How to support pairing
This post is about how delivery managers (and product managers) can encourage and supporting pairing. It has come up a few times in discussions I’ve had about good practice on delivery teams, and there still seems to be reluctance to champion it, or even embrace it. Sometimes this comes from the delivery manager themselves, but more often from a general feeling that their organisation won't accept it. I’ve had on one occasion a delivery manager tell me that pairing is something that can’t be done in government. With a better understanding of how to support pairing, delivery managers might feel more confident in advocating for their team. At the end of the day advocating for best practice and working to ensure teams have the space and support to do this is what our jobs as delivery managers are about.

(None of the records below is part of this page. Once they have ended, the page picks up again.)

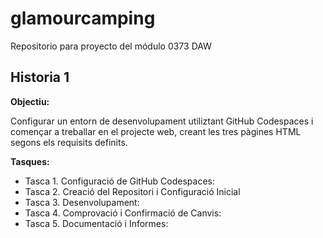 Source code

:# **glamourcamping**

Repositorio para proyecto del módulo 0373 DAW

## **Historia 1**

**Objectiu:**

Configurar un entorn de desenvolupament utiliztant GitHub Codespaces i començar a treballar en el projecte web, creant les tres pàgines HTML segons els requisits definits.

**Tasques:**

- Tasca 1. Configuració de GitHub Codespaces:
- Tasca 2. Creació del Repositori i Configuració Inicial
- Tasca 3. Desenvolupament:
- Tasca 4. Comprovació i Confirmació de Canvis:
- Tasca 5. Documentació i Informes:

Put simply, pairing is about two (or more!) developers working together on the same piece of code at the same time. It can take several forms, but often one will write the code whilst the other reviews what they are writing as they write it. They should regularly switch who is taking which role.
Two developers pairing
There are several benefits to pairing in software development. You increase code quality due to the extra pair of eyes, and because you put in more thought if you are having to explain what you are doing as you go along. Pairing can also help on teams where you are getting people up to speed with a code base. It can also help reduce the “bus factor” problem, where either entire codebases or specific bits of functionality are only understood by one developer, leading to major issues when they leave your team.

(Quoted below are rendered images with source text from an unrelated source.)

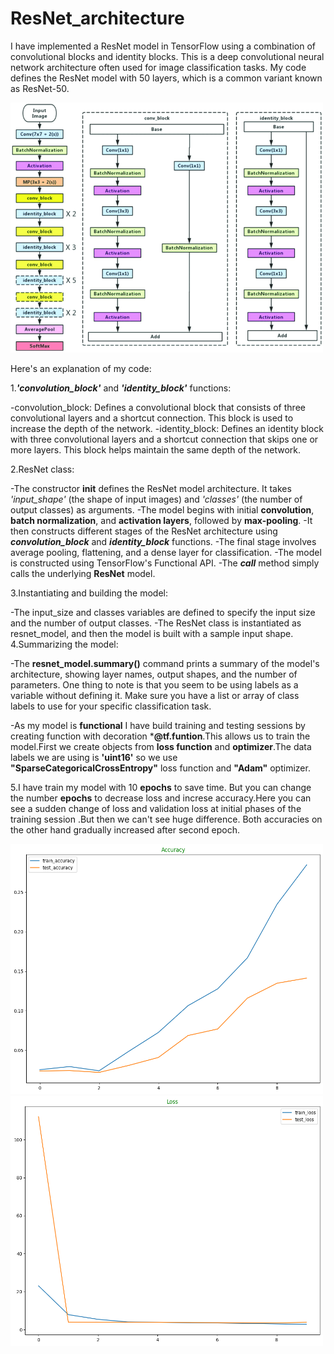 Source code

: # ResNet_architecture

I have implemented a ResNet model in TensorFlow using a combination of convolutional blocks and identity blocks. This is a deep convolutional neural network architecture often used for image classification tasks. My code defines the ResNet model with 50 layers, which is a common variant known as ResNet-50.

<img src="https://github.com/Mukhriddin19980901/ResNet_architecture/blob/main/r50.png" width="500" height="400" />

Here's an explanation of my code:

1.***'convolution_block'*** and ***'identity_block'*** functions:

-convolution_block: Defines a convolutional block that consists of three convolutional layers and a shortcut connection. This block is used to increase the depth of the network.
-identity_block: Defines an identity block with three convolutional layers and a shortcut connection that skips one or more layers. This block helps maintain the same depth of the network.

2.ResNet class:

-The constructor **__init__** defines the ResNet model architecture. It takes *'input_shape'* (the shape of input images) and *'classes'* (the number of output classes) as arguments.
-The model begins with initial **convolution**, **batch normalization**, and **activation layers**, followed by **max-pooling**.
-It then constructs different stages of the ResNet architecture using ***convolution_block*** and ***identity_block*** functions.
-The final stage involves average pooling, flattening, and a dense layer for classification.
-The model is constructed using TensorFlow's Functional API.
-The ***call*** method simply calls the underlying **ResNet** model.

3.Instantiating and building the model:

-The input_size and classes variables are defined to specify the input size and the number of output classes.
-The ResNet class is instantiated as resnet_model, and then the model is built with a sample input shape.
4.Summarizing the model:

-The **resnet_model.summary()** command prints a summary of the model's architecture, showing layer names, output shapes, and the number of parameters.
  One thing to note is that you seem to be using labels as a variable without defining it. Make sure you have a list or array of class labels to use for your specific classification task.

-As my model is **functional** I have build training and testing sessions by creating function with decoration ***@tf.funtion**.This allows us to train the model.First we create objects
from **loss function** and **optimizer**.The data labels we are using is **'uint16'** so we use **"SparseCategoricalCrossEntropy"** loss function and **"Adam"** optimizer.

  5.I have train my model with 10 **epochs** to save time. But you can change the number **epochs** to decrease loss and increse accuracy.Here you can see a sudden change of loss and validation 
loss at initial phases of the training session .But then we can't see huge difference. Both accuracies on the other hand gradually increased after second epoch.

<img src="https://github.com/Mukhriddin19980901/ResNet_architecture/blob/main/acc.png" width="500" height="400" />


<img src="https://github.com/Mukhriddin19980901/ResNet_architecture/blob/main/loss.png" width="500" height="400" />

As well as the benefits to the code you are delivering, there are benefits to your team. Pairing helps developers learn and share techniques, as people won’t all have the same approach to tackling problems. Considering and discussing several approaches rather than jumping straight in with the first approach can also improve quality. Pairing can also help strengthen teams, particularly if people tend to work independently.
As a delivery manager there are several things you can be doing to encourage and support pairing on your team. The first is to actively discuss it with your team, and make it clear that it is something that you support. This is particularly important if you are working in an environment where people feel high pressure to churn through work. In this case they may not feel comfortable instigating pairing themselves.
Lowering work in progress limits can also help, if supported by a message that you expect the lower limit to be achieved by people pairing. It can encourage a discussion each stand up where developers who can’t pick up a new card due to the work in progress limit can ask who is open to pairing.
Once pairing is common on your teams, there are several things you can encourage. Keep an eye on whether people are varying who they pair with, to keep the benefit of exposure to different ways of working. If there is a big variation in seniority, make sure the more senior developer isn’t always taking the lead, and that the less senior developer feels supported.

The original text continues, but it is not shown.